With this schema, the normalized Product.name can store the full locale map, while components receive the string for the current locale arg.

Depth-limited Relationships

Large bidirectional graphs (parent/children, or Department ↔ Building ↔ Room) can blow up eager denormalization. Lazy plus useQuery is the recommended fix because it keeps re-render boundaries tight, but a custom schema can also bound traversal in-place — useful as an interim while migrating, or for self-referential hierarchies where you do want N levels resolved transparently.

The pattern uses the fact that one delegate object is reused for an entire denormalize tree, so a WeakMap<delegate, state> gives per-call state that is GC'd automatically.

DepthLimited caps how many levels of a specific relationship resolve. Once the limit is hit, it returns the raw normalized value (the pks) instead of recursing further:

import type {
IDenormalizeDelegate,
INormalizeDelegate,
Schema,
} from '@data-client/rest';

class DepthLimited<S extends Schema> {
readonly schema: S;
readonly maxDepth: number;
private readonly _state = new WeakMap<
IDenormalizeDelegate,
{ depth: number }
>();

constructor(schema: S, maxDepth: number) {
this.schema = schema;
this.maxDepth = maxDepth;
}

normalize(input: any, parent: any, key: any, delegate: INormalizeDelegate) {
return delegate.visit(this.schema, input, parent, key);
}

denormalize(input: {}, delegate: IDenormalizeDelegate) {
if (input == null || typeof input === 'symbol') return input;
let cell = this._state.get(delegate);
if (!cell) {
cell = { depth: 0 };
this._state.set(delegate, cell);
}
cell.depth++;
try {
if (cell.depth > this.maxDepth) return input;
return delegate.unvisit(this.schema, input);
} finally {
cell.depth--;
}
}

queryKey(): undefined {
return undefined;
}
}
class Department extends Entity {
static schema = {
children: new DepthLimited([Department], 3),
parent: new DepthLimited(Department, 1),
};
}

CycleDetect stops as soon as the same entity type appears twice on the ancestor path, so it adapts to any schema shape without tuning a depth number.
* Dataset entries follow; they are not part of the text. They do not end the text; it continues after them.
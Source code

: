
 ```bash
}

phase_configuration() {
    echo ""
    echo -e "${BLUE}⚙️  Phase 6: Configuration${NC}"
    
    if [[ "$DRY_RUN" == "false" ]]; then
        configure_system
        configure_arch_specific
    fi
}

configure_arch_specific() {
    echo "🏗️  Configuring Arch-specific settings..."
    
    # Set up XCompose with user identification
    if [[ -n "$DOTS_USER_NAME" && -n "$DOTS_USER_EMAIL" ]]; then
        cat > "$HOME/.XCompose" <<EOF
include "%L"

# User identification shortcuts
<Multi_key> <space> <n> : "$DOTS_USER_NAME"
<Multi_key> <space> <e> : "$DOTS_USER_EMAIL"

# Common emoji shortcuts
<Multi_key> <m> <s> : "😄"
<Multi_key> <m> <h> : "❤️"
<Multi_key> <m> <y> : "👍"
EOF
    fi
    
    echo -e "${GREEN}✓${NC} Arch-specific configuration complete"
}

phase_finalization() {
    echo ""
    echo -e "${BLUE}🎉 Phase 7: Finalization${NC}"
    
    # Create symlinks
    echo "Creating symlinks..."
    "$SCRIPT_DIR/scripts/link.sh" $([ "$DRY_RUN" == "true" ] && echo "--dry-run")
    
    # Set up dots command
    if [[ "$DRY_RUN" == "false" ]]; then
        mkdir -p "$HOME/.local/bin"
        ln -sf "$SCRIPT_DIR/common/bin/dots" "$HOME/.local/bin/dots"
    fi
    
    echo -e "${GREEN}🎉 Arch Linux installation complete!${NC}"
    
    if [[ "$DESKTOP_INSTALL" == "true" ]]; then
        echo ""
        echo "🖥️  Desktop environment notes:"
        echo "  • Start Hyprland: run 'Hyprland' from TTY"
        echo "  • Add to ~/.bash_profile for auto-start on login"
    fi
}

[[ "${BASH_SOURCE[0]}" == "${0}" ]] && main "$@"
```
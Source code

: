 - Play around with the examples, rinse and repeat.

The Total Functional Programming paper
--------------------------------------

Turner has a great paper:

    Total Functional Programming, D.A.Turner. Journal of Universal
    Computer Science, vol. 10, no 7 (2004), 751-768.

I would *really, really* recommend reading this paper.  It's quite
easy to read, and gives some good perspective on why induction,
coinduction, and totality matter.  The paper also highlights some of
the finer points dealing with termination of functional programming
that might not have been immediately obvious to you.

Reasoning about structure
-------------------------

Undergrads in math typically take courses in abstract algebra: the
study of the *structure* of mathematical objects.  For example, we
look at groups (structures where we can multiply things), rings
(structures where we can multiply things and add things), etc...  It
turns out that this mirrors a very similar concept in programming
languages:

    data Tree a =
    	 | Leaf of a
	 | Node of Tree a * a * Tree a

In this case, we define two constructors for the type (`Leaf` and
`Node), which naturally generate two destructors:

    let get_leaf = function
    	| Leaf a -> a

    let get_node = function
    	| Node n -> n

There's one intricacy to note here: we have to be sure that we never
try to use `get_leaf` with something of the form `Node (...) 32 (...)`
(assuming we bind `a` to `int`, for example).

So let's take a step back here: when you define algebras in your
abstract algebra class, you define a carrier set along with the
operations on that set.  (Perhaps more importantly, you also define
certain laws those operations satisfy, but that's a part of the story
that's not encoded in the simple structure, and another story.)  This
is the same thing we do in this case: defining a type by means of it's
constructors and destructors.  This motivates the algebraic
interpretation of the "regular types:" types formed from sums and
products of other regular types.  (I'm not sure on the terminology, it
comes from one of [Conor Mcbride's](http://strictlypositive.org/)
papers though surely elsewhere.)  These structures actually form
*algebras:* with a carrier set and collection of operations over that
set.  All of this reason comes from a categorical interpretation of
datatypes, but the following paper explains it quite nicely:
It pairs with an Entity subclass that records the ancestor stack:

const _ancestors = new WeakMap<IDenormalizeDelegate, Map<string, number>>();

function getAncestors(delegate: IDenormalizeDelegate) {
let m = _ancestors.get(delegate);
if (!m) {
m = new Map();
_ancestors.set(delegate, m);
}
return m;
}

function extractEntityKeys(schema: any, out = new Set<string>()) {
if (schema == null) return out;
if (schema.pk !== undefined && schema.key) {
out.add(schema.key);
return out;
}
if (Array.isArray(schema) && schema.length === 1) {
return extractEntityKeys(schema[0], out);
}
if (schema.schema !== undefined) extractEntityKeys(schema.schema, out);
return out;
}

class CycleDetect<S extends Schema> {
constructor(readonly schema: S) {}

normalize(input: any, parent: any, key: any, delegate: INormalizeDelegate) {
return delegate.visit(this.schema, input, parent, key);
}

denormalize(input: {}, delegate: IDenormalizeDelegate) {
if (input == null || typeof input === 'symbol') return input;
const path = getAncestors(delegate);
for (const key of extractEntityKeys(this.schema)) {
if (path.has(key)) return input;
}
return delegate.unvisit(this.schema, input);
}

queryKey(): undefined {
return undefined;
}
}

class CycleTrackingEntity extends Entity {
static denormalize<T extends typeof CycleTrackingEntity>(
this: T,
input: any,
delegate: IDenormalizeDelegate,
): any {
if (typeof input === 'symbol') return input;
const path = getAncestors(delegate);
const k = this.key;
const prev = path.get(k) ?? 0;
path.set(k, prev + 1);
try {
return super.denormalize(input, delegate);
} finally {
if (prev === 0) path.delete(k);
else path.set(k, prev);
}
}
}
class Department extends CycleTrackingEntity {
static schema = {
buildings: new CycleDetect([Building]),
children: new DepthLimited([Department], 3),
parent: new DepthLimited(Department, 1),
};
}

class Building extends CycleTrackingEntity {
static schema = {
departments: new CycleDetect([Department]),
};
}

Neither wrapper has a pk, so they sit outside the entity hot path; consumers who do not use them pay nothing. At the limit, they return raw normalized values (the same shape Lazy produces). See discussion #3828 for the original write-up and tradeoffs versus Lazy + useQuery.